-- Entries supplied follows --

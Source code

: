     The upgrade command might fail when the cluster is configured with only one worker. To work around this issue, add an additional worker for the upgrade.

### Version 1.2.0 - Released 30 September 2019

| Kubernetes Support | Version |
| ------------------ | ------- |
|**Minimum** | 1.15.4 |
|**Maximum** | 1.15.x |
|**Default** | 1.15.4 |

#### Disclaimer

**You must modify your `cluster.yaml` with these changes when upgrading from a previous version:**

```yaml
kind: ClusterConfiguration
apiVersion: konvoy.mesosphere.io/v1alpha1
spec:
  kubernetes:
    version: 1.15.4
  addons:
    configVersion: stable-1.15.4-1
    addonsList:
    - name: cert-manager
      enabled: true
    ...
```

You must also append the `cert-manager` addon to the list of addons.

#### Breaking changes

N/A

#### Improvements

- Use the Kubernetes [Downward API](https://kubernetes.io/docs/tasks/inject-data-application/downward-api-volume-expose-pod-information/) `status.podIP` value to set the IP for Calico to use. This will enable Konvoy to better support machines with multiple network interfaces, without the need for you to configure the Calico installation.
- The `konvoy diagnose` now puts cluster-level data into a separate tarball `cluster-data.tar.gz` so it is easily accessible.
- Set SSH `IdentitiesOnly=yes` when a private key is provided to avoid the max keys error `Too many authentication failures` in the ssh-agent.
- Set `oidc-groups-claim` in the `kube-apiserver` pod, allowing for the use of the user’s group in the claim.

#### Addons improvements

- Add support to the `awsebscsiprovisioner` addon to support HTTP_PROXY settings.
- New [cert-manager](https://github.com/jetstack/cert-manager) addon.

-- Entries supplied concluded --
-- Entries supplied follows --

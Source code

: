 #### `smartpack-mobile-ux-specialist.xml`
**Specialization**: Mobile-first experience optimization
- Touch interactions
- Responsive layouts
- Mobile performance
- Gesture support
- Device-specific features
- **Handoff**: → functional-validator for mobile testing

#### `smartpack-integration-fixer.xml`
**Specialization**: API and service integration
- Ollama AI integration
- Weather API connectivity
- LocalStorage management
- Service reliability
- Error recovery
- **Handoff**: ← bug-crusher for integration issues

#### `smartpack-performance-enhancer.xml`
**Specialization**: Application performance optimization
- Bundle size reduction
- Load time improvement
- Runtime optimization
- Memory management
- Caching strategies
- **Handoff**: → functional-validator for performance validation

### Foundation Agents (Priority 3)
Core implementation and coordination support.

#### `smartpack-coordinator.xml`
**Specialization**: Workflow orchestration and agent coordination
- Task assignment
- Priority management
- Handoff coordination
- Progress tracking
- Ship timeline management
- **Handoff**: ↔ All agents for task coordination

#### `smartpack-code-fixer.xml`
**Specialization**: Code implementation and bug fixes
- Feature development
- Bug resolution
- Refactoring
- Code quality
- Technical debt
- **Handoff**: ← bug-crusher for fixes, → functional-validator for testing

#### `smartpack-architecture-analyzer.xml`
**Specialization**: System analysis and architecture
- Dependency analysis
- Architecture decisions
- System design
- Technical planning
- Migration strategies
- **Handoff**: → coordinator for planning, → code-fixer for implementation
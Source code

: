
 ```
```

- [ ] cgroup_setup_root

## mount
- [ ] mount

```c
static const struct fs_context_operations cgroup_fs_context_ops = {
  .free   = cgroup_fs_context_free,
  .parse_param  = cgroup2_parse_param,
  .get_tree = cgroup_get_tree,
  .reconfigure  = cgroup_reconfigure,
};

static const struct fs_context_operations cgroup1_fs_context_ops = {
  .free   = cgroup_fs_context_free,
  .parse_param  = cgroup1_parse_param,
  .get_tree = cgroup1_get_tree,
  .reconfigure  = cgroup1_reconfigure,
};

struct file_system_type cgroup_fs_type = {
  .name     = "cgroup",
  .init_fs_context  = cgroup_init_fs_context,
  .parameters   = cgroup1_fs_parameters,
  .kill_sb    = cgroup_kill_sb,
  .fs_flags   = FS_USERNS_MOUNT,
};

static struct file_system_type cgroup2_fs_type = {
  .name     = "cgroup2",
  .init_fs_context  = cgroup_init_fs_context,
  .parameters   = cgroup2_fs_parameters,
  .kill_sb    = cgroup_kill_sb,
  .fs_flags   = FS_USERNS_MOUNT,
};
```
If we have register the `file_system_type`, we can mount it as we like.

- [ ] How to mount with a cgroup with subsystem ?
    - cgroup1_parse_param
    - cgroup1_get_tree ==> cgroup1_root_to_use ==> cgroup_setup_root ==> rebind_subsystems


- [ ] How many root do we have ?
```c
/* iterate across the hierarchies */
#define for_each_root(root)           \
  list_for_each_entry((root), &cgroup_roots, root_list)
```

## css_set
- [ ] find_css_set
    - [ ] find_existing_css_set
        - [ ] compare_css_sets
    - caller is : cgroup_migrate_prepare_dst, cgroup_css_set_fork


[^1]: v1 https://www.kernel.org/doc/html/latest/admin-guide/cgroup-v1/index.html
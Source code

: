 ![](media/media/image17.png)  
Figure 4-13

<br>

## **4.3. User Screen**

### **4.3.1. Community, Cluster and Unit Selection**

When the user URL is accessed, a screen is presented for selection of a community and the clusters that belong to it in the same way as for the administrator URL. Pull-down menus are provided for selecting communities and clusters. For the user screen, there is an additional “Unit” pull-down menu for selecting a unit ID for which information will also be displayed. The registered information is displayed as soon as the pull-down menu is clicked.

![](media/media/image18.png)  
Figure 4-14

-- Entries supplied concluded --
-- Entries supplied follows --

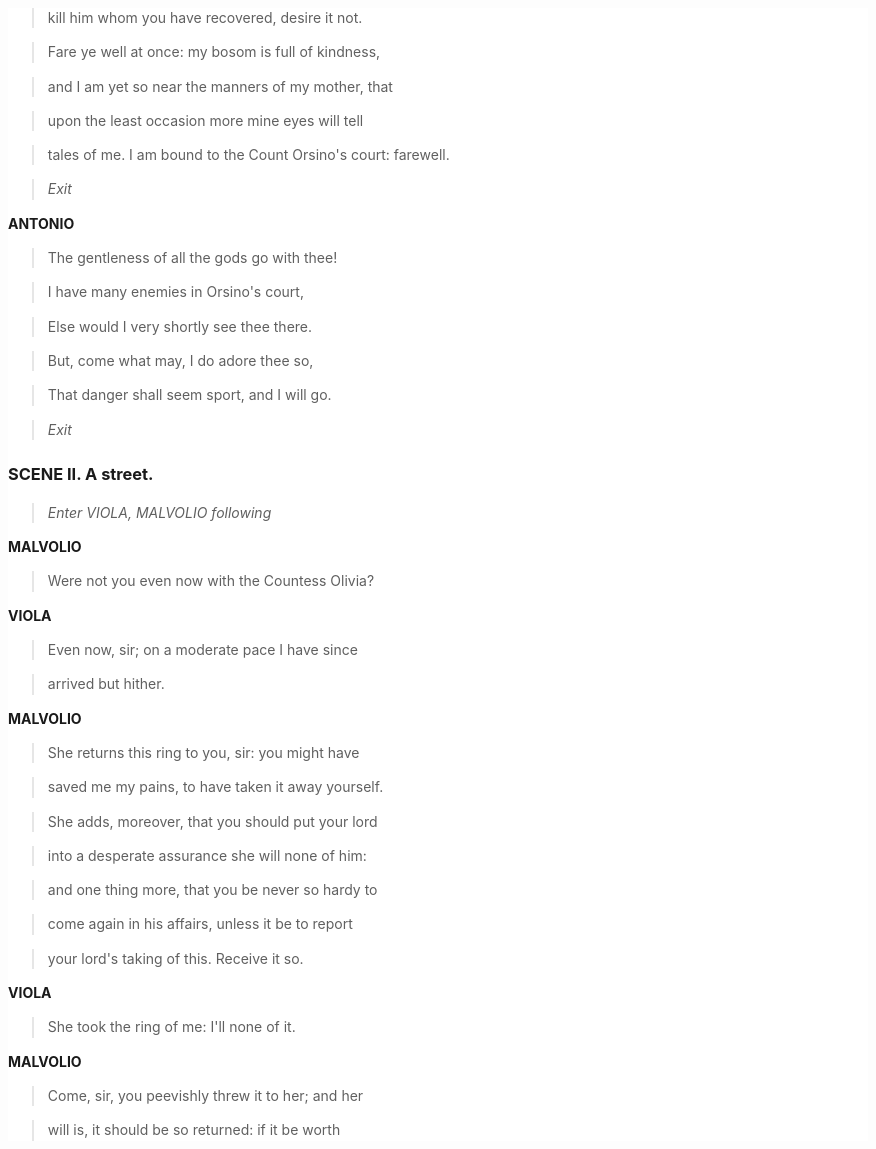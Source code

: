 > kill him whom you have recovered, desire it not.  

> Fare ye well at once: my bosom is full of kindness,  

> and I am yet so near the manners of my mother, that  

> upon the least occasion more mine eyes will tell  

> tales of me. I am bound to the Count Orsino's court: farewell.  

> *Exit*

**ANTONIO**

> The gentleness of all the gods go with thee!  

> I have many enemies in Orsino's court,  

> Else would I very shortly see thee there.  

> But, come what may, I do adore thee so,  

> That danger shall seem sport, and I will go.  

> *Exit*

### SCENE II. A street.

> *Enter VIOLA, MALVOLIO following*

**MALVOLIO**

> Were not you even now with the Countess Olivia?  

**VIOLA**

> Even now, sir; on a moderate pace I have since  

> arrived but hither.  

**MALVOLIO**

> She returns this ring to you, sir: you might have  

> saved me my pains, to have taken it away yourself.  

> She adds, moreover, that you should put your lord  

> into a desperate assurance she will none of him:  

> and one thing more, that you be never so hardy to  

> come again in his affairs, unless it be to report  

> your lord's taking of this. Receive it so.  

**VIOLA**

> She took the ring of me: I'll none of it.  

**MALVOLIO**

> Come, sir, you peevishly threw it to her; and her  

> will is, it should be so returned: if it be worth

-- Entries supplied concluded --

■ Work required
Take the entries above and copy out all lines with the string "have".

■ Answer to the problem
If we have register the `file_system_type`, we can mount it as we like.
- [ ] How many root do we have ?
: > kill him whom you have recovered, desire it not.  
> I have many enemies in Orsino's court,  
> Even now, sir; on a moderate pace I have since  
> She returns this ring to you, sir: you might have  
> saved me my pains, to have taken it away yourself.  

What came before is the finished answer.